- [What is being asked]
Would you count the lines in the entries below that contain "representation"? Reply with the number only.

[Data excerpts]
⟨

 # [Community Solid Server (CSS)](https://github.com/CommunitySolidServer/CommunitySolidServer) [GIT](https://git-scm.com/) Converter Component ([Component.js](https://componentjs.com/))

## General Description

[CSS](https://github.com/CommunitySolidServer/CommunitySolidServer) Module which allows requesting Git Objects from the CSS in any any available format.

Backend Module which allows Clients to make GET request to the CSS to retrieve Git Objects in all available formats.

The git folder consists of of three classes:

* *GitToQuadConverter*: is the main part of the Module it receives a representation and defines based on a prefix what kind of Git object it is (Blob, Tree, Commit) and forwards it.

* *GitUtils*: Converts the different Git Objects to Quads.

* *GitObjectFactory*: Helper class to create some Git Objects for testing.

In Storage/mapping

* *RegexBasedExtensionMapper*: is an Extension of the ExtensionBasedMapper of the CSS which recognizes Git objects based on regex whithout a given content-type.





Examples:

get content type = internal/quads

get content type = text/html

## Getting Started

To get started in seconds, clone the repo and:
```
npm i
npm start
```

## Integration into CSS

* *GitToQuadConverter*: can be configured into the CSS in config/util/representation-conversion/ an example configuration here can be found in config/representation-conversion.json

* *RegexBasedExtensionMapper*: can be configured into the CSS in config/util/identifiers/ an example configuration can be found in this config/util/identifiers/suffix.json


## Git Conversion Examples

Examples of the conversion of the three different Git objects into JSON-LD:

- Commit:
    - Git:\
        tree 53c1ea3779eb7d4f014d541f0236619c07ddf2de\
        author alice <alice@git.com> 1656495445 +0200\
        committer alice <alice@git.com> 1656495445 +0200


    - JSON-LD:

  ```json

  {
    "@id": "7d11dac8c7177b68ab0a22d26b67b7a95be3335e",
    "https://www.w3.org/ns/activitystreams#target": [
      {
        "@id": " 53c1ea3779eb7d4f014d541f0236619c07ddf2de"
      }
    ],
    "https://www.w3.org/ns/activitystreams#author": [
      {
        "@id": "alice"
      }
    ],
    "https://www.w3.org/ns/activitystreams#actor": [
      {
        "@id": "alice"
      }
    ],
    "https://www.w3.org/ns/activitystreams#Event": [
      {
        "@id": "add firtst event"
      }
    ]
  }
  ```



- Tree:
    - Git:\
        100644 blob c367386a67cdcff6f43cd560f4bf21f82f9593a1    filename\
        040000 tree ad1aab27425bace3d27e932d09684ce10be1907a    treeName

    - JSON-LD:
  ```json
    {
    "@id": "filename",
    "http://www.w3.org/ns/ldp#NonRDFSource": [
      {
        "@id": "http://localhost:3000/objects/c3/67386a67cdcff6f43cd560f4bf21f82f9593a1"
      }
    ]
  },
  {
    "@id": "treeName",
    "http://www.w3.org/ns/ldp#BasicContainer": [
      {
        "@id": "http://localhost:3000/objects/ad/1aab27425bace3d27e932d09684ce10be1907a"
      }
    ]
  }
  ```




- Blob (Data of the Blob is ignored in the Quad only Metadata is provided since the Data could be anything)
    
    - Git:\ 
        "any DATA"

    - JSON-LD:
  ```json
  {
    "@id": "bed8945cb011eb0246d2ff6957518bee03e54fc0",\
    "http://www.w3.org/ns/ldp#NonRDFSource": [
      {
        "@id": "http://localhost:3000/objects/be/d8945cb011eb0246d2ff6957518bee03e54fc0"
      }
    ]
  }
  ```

⟩

- [Problem solution]
2